Un vote donc très polarisé et qui pourrait déboucher sur une victoire inattendue, un peu comme celle de Donald Trump lui-même contre Hillary Clinton, il y a près de deux ans ces jours-ci. Un résultat qui cela aurait des conséquences sur tout le continent sud-américain, sur lequel souffle déjà depuis quelques années le vent de la droite et – précisément pour cette raison – sur laquelle le président américain lui-même compte exercer une influence toujours plus grande, s'appuyant sur le soutien de la majorité des gouvernements et visant à soustraire stratégiquement la zone à une éventuelle expansion chinoise. Bolsonaro, qui comme le magnat est partisan des armes faciles et n'épargne aucun commentaire homophobe et misogyne, a conquis la majorité dans pratiquement toutes les régions du Brésil, à l'exception de certaines du Nord-Est, comme Bahia, fiefs historiques du Partido dos Trabalhadores (dans un État a même réussi à gagner Ciro Gomes). Et la même chose se produit lorsque l'on regarde la carte de toute l'Amérique du Sud, où à l'heure actuelle, il n'y a que trois gouvernements socialistes : la Bolivie, l'Uruguay et l'Équateur, laissant de côté le Venezuela qui reste une affaire à part, dictature militaire confuse qui ne correspond à aucune ligne politique. En revanche, outre la Colombie, qui a toujours été à droite, le Paraguay, le Chili, le Pérou et surtout l'Argentine ont déjà viré à droite, qui reviendra pourtant aux urnes en 2019 et Mauricio Macri pourra difficilement pour être réélu. Mais avec les temps actuels, il semble tout aussi difficile que la ravivée Cristina Kirchner puisse retourner à la Casa Rosada, qui penserait même à Diego Maradona comme adjoint.

Cependant, tout n'est pas perdu. Comme l'a noté l'économiste et expert de l'Amérique latine Giulio Sapelli dans une interview avec FIRSTonline, au final pourtant, le dauphin de Lula pourrait l'emporter, « car la gauche brésilienne est très fragmentée mais trouvera des convergences au second tour.

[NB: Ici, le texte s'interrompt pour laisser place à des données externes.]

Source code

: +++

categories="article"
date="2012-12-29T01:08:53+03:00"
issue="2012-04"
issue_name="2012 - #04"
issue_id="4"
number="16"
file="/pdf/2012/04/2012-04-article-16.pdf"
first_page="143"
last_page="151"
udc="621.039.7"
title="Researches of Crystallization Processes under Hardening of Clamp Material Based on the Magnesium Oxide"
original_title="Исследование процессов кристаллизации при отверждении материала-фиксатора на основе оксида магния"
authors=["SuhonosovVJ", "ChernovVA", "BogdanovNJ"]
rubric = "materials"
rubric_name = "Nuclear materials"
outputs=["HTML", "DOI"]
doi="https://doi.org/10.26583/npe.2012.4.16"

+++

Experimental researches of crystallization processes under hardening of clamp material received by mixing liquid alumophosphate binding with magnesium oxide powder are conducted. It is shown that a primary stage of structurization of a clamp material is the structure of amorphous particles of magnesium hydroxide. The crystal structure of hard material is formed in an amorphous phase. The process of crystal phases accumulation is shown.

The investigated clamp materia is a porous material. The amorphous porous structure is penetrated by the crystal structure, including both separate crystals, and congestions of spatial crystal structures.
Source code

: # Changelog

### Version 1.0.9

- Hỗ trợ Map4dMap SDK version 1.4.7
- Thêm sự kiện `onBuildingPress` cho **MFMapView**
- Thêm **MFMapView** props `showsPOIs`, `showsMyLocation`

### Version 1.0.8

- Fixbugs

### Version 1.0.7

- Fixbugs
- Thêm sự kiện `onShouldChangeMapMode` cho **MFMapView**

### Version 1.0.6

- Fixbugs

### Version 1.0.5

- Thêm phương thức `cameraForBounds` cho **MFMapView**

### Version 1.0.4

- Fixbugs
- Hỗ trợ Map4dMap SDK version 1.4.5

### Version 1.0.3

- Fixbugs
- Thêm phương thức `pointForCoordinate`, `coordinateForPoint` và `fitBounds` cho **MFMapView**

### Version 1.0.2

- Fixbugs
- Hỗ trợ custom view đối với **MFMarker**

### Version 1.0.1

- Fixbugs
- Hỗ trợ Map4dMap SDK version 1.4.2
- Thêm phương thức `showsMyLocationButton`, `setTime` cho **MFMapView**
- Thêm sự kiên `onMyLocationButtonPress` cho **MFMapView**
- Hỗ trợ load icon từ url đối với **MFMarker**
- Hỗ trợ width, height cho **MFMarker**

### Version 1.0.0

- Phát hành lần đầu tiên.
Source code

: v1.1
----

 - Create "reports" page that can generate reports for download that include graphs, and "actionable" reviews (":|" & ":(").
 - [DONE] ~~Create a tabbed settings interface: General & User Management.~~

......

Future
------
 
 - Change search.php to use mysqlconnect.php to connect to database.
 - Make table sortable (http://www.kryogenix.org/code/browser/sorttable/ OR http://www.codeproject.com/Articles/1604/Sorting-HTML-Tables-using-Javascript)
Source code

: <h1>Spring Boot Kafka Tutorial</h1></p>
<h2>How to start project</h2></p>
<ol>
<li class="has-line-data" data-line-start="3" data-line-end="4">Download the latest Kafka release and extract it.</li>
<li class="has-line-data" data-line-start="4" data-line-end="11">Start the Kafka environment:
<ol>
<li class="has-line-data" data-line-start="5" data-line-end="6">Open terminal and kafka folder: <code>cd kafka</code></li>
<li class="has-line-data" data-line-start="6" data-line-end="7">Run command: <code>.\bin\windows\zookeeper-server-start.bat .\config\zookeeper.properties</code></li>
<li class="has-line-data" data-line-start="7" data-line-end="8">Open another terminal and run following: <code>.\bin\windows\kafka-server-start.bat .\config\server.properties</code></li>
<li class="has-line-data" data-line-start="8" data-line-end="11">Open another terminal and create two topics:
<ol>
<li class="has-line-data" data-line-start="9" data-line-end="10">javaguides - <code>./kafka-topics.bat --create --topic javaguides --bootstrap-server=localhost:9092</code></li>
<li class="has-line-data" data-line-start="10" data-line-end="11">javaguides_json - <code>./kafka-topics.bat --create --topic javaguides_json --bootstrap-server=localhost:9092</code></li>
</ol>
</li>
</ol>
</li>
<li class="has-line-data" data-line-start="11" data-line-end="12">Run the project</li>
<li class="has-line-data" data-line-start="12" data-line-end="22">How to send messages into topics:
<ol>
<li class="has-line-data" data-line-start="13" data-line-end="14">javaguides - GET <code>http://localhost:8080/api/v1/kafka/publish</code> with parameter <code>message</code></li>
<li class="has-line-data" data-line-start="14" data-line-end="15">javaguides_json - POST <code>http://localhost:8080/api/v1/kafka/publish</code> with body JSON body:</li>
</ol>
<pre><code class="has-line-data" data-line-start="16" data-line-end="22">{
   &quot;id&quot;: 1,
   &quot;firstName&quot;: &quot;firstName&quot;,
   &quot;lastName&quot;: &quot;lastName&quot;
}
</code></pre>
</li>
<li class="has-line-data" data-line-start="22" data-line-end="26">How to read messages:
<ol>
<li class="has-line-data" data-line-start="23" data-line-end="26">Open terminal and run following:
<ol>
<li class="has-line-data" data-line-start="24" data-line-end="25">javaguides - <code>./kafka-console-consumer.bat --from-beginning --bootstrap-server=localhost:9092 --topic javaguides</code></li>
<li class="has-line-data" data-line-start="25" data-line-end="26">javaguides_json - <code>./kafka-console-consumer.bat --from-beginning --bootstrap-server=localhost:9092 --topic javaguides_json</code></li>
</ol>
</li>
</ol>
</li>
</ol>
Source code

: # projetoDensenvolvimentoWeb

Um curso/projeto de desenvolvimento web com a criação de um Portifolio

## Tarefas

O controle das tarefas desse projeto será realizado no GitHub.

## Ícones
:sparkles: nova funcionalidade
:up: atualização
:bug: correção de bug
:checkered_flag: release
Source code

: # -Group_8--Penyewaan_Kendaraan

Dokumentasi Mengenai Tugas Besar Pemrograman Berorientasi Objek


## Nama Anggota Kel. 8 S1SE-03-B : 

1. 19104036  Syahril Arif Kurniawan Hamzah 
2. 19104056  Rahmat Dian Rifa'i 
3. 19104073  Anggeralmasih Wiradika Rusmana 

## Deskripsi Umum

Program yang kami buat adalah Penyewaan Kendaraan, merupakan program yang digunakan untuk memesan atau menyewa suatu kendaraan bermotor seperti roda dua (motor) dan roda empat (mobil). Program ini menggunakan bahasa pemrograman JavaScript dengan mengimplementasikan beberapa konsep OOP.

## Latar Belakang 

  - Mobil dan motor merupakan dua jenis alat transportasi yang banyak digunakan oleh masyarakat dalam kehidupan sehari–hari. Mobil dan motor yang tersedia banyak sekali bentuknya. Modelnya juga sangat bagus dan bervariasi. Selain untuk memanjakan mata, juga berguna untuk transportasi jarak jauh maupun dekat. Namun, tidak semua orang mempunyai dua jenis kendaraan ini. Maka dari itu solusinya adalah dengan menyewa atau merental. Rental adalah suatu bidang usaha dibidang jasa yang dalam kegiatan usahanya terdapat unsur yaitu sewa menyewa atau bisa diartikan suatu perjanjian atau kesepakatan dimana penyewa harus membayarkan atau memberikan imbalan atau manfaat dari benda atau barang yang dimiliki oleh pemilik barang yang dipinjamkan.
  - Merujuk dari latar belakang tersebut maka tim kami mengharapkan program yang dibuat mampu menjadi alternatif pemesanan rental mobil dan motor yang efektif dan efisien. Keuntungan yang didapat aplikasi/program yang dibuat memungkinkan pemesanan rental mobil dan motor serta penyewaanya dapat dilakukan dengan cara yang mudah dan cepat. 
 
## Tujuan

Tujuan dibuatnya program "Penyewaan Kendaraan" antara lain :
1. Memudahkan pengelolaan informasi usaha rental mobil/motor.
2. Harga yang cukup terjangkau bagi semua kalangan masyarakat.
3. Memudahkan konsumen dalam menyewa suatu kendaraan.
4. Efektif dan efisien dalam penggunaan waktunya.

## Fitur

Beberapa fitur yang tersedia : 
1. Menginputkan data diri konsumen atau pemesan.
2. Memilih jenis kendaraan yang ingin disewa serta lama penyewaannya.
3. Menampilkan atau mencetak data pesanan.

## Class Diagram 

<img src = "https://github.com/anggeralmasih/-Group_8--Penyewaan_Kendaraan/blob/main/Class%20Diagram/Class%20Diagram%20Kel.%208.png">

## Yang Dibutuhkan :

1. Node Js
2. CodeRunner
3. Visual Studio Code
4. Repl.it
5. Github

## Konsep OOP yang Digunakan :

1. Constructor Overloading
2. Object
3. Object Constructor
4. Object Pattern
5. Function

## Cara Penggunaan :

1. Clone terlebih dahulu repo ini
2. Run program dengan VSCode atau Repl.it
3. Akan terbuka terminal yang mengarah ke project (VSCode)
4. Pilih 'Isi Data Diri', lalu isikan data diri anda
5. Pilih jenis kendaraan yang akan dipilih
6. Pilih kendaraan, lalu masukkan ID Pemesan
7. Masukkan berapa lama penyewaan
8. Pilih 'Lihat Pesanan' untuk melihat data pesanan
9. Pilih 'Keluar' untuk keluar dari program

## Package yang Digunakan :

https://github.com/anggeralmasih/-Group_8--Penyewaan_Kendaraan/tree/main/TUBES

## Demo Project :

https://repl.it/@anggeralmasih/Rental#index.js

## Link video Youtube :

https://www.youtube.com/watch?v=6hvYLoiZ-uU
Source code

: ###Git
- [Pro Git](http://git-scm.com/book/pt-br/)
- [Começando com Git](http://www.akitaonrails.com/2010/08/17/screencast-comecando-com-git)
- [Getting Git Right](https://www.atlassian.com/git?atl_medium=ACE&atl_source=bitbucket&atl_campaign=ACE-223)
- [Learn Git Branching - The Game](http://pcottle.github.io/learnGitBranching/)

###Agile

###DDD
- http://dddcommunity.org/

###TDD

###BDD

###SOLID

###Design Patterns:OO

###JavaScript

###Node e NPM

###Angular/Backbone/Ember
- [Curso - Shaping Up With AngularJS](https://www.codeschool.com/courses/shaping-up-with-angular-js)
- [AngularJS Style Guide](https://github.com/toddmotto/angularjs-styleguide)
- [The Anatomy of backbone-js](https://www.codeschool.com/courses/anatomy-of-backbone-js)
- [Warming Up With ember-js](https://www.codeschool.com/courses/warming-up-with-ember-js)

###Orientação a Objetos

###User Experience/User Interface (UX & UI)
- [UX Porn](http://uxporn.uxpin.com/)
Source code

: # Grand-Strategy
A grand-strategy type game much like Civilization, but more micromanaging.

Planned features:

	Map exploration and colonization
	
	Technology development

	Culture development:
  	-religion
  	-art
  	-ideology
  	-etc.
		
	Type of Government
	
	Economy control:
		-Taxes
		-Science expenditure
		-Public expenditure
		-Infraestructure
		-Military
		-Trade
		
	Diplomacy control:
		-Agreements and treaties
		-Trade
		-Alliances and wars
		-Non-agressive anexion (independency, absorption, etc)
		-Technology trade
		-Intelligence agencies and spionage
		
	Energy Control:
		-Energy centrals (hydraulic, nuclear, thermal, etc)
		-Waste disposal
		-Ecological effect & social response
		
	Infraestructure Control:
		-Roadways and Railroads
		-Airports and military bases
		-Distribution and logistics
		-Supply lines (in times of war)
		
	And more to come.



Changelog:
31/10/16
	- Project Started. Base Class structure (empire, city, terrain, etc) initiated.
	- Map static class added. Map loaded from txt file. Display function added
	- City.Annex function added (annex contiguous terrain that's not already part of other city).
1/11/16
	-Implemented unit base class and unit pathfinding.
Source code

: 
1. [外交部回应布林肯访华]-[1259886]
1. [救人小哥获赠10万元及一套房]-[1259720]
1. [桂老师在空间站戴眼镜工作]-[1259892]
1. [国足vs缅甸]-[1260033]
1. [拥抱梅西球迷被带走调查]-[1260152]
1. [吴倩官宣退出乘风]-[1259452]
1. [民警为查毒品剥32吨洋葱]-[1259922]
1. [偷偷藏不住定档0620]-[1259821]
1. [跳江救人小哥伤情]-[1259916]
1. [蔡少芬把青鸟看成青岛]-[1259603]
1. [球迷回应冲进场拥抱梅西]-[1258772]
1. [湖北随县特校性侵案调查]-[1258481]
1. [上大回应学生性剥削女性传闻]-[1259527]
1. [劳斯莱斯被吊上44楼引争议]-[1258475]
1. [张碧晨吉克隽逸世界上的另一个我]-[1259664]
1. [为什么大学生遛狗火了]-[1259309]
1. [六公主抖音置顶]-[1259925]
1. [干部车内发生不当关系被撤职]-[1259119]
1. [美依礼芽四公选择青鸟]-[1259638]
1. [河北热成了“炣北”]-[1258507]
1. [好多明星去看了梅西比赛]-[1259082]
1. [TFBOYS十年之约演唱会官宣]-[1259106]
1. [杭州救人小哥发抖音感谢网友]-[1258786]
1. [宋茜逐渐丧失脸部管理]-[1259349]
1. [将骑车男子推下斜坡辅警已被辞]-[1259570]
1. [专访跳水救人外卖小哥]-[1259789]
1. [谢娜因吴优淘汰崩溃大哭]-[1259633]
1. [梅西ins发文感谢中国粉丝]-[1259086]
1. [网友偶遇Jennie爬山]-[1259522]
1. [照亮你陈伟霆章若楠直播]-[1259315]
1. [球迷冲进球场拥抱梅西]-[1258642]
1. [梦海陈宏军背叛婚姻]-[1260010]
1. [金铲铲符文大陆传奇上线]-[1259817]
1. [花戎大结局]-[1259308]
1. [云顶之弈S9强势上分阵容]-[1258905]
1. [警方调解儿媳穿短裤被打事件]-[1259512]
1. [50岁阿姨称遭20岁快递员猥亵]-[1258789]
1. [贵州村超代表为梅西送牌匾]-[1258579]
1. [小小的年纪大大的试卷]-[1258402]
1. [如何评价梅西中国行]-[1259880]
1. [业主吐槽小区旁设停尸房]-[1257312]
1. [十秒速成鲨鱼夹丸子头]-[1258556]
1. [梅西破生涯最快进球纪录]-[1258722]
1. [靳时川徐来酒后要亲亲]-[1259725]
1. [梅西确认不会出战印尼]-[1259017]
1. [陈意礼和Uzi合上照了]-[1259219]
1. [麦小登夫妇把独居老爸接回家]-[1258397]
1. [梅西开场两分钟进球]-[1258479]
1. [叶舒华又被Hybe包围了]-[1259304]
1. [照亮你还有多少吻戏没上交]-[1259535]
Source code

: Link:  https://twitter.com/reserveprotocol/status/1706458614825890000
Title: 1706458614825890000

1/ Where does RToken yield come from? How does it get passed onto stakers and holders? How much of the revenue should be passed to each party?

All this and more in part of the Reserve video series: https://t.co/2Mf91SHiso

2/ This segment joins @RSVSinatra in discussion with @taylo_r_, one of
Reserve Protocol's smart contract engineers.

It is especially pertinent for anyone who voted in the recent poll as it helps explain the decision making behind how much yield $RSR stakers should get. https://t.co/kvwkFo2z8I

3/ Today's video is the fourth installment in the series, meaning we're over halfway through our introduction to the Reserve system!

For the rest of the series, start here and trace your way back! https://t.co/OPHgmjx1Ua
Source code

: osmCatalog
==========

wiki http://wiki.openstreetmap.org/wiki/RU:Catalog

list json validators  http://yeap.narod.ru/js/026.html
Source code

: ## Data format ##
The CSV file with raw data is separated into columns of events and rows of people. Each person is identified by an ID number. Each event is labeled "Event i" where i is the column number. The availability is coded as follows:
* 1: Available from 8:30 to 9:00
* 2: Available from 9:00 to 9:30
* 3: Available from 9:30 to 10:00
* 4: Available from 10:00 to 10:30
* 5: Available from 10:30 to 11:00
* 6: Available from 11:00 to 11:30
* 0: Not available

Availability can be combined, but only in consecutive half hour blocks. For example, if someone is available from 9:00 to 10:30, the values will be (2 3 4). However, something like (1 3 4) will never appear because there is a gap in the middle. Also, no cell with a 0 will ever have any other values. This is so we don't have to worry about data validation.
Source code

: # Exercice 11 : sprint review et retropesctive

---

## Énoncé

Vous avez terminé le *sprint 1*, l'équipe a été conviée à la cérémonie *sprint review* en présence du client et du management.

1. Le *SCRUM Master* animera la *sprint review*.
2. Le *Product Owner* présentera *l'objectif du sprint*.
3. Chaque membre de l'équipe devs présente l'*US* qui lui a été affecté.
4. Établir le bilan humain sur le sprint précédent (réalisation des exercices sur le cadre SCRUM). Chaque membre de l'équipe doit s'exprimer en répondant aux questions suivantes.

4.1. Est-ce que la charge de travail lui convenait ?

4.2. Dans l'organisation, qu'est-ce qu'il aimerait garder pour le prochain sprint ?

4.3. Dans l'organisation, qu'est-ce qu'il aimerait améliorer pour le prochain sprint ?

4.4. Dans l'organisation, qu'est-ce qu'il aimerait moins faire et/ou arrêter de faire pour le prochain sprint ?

Bolsonaro, en revanche, a un plus petit vivier dans lequel puiser : au second tour, il ne récupérera pas beaucoup plus de voix que celles de son électorat". Les chiffres le disent théoriquement, mais deux facteurs décisifs pas trop favorables aux progressistes vont affecter le scrutin: les suites du scandale Lava Jato, que les citoyens voudraient mettre derrière eux une fois pour toutes et qui est inexorablement lié au Pt de Lula, bien que de nombreux experts le considèrent comme un complot contre lui (et aussi une bonne partie des citoyens, étant donné que Lula, alors qu'il était en lice, était en tête des sondages) ; et le vœu religieux. Le Brésil est l'un des pays les plus fidèles au monde et l'Église évangélique a déjà approuvé Bolsonaro, défini par ses partisans comme "le Messie". Qui, comme si cela ne suffisait pas, a reçu le soutien explicite de certains champions très populaires du sport brésilien, comme le footballeur Ronaldinho, qui il y a quelques mois avait également spéculé sur la possibilité de briguer un siège au Parlement, précisément sur la liste du parti d'extrême droite.

Les faveurs d'Haddad, qui a déjà dit vouloir "s'ouvrir à toutes les alliances, aucune exclue", pourraient plutôt faire jouer le vote féminin: au Brésil, la nette majorité des électeurs sont des femmes et elles se mobilisent déjà pour empêcher qu'une personnalité comme celle de "Bolso" ne devienne président. Enfin, les abstentions au premier tour joueront un rôle : la participation a été de 79,7 %, un chiffre qui nous semble élevé mais qui pour le pays sud-américain est le plus bas depuis 1998, le vote étant obligatoire et électronique (l'abstention doit être justifiée, sous peine de perdre le droit de vote). Un cinquième de l'électorat ne s'est pas encore exprimé : dans trois semaines, ils pourraient se décider à le faire, pour freiner la dérive populiste.